==== Data under study
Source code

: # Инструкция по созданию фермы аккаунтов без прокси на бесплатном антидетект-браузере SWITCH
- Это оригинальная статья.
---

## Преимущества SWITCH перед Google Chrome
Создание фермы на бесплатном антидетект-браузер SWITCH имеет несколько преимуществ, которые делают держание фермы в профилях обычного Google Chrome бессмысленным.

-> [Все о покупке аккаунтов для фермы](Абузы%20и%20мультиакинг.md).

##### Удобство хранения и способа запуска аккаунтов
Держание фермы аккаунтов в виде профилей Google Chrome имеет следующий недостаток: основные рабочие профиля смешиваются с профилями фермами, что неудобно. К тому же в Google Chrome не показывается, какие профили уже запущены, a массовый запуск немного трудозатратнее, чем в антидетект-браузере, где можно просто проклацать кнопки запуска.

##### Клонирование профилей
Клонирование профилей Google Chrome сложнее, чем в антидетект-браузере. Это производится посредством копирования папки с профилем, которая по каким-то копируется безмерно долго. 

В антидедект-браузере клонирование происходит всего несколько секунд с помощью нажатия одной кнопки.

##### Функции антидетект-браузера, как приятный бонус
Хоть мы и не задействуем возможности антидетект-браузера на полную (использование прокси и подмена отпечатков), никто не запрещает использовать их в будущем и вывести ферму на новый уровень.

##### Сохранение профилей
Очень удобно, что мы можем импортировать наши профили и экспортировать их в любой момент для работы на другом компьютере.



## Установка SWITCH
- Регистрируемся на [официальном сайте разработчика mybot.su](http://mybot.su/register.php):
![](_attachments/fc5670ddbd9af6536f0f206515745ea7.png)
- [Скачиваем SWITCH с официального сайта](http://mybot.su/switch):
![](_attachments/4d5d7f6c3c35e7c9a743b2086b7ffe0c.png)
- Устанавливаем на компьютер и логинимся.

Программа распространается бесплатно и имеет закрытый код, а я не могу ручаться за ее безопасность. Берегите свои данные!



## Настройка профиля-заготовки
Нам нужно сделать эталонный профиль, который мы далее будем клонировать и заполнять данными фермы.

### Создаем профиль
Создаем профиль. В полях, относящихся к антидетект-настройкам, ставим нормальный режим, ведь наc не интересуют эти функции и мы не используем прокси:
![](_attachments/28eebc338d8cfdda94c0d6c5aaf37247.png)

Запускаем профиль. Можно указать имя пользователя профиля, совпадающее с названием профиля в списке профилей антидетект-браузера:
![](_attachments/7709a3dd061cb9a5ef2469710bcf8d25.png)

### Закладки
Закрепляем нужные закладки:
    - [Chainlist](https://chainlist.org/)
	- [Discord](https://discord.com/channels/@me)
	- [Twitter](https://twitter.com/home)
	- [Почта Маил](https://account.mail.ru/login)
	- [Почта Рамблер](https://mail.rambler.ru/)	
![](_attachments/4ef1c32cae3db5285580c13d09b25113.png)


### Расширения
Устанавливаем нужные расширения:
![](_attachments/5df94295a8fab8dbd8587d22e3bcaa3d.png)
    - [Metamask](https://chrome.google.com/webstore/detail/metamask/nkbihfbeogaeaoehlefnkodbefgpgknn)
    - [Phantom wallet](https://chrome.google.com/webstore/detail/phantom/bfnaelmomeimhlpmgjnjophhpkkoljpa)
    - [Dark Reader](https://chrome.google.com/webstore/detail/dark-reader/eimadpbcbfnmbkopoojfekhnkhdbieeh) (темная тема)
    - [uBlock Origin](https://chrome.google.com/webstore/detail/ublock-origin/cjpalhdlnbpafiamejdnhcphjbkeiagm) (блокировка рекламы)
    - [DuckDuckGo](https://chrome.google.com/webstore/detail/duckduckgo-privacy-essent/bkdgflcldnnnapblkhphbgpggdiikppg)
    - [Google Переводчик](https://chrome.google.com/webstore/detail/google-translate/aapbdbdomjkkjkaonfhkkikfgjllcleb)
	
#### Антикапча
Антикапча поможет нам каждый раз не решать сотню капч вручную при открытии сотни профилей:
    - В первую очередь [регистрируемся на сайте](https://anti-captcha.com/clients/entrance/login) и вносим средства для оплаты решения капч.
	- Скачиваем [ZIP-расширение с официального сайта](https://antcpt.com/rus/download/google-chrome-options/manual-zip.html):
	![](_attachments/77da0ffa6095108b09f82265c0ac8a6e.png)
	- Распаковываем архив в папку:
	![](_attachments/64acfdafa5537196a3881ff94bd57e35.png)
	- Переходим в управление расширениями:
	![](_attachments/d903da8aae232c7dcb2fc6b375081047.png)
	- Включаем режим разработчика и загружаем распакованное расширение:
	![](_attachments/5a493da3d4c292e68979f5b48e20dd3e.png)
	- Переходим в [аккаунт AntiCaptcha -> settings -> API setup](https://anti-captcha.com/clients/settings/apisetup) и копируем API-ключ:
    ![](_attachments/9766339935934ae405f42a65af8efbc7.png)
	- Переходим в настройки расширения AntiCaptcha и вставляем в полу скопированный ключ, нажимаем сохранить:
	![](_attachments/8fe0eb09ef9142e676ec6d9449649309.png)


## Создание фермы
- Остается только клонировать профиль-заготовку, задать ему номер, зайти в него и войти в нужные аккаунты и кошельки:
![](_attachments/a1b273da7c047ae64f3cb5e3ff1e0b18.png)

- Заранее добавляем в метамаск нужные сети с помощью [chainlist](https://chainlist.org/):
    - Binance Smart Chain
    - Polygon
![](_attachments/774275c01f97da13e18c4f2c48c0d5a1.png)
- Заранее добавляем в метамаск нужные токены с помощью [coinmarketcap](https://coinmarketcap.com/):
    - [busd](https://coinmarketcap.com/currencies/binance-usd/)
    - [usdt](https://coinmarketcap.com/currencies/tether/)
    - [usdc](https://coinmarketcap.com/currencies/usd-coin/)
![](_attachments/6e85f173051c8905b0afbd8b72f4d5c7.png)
========
==== Data under study
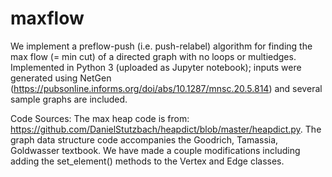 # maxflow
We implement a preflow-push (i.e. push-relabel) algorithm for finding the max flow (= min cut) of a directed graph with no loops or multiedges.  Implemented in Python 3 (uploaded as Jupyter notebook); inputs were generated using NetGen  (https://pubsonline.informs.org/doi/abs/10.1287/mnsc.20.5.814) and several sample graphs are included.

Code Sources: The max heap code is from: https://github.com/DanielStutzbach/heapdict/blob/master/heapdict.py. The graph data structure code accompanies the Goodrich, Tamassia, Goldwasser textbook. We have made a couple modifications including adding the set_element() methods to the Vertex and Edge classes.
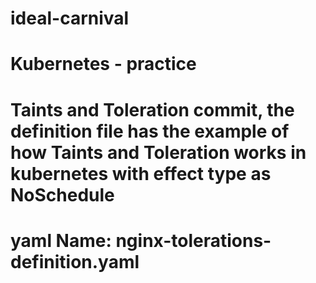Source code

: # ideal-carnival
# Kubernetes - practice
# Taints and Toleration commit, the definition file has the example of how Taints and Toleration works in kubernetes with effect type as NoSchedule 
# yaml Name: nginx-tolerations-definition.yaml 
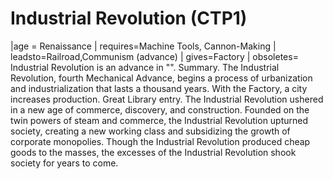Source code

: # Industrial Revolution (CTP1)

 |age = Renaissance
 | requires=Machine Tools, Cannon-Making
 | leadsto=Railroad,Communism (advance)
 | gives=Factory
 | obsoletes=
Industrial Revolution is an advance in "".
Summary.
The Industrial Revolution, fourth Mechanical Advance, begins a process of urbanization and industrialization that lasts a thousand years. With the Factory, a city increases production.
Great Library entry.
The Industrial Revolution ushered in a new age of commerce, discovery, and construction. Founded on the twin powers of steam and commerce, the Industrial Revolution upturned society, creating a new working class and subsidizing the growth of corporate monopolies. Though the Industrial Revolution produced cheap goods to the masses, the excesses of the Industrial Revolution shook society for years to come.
========
==== Data under study
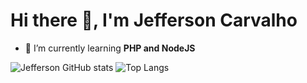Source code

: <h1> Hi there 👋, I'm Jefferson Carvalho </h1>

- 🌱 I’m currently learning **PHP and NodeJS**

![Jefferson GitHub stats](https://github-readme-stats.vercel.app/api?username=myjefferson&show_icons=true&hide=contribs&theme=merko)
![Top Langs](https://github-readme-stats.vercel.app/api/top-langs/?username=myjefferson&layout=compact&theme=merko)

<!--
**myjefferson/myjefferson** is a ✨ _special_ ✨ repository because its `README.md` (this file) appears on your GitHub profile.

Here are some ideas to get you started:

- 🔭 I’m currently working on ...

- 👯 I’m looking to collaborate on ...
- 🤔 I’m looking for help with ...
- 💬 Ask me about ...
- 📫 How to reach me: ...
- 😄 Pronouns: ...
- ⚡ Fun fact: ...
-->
========
What the exercise asks:
Filter the records above for lines with "антидетект".

The completed task:
: # Инструкция по созданию фермы аккаунтов без прокси на бесплатном антидетект-браузере SWITCH
Создание фермы на бесплатном антидетект-браузер SWITCH имеет несколько преимуществ, которые делают держание фермы в профилях обычного Google Chrome бессмысленным.
Держание фермы аккаунтов в виде профилей Google Chrome имеет следующий недостаток: основные рабочие профиля смешиваются с профилями фермами, что неудобно. К тому же в Google Chrome не показывается, какие профили уже запущены, a массовый запуск немного трудозатратнее, чем в антидетект-браузере, где можно просто проклацать кнопки запуска.
Клонирование профилей Google Chrome сложнее, чем в антидетект-браузере. Это производится посредством копирования папки с профилем, которая по каким-то копируется безмерно долго. 
##### Функции антидетект-браузера, как приятный бонус
Хоть мы и не задействуем возможности антидетект-браузера на полную (использование прокси и подмена отпечатков), никто не запрещает использовать их в будущем и вывести ферму на новый уровень.
Создаем профиль. В полях, относящихся к антидетект-настройкам, ставим нормальный режим, ведь наc не интересуют эти функции и мы не используем прокси:
Запускаем профиль. Можно указать имя пользователя профиля, совпадающее с названием профиля в списке профилей антидетект-браузера:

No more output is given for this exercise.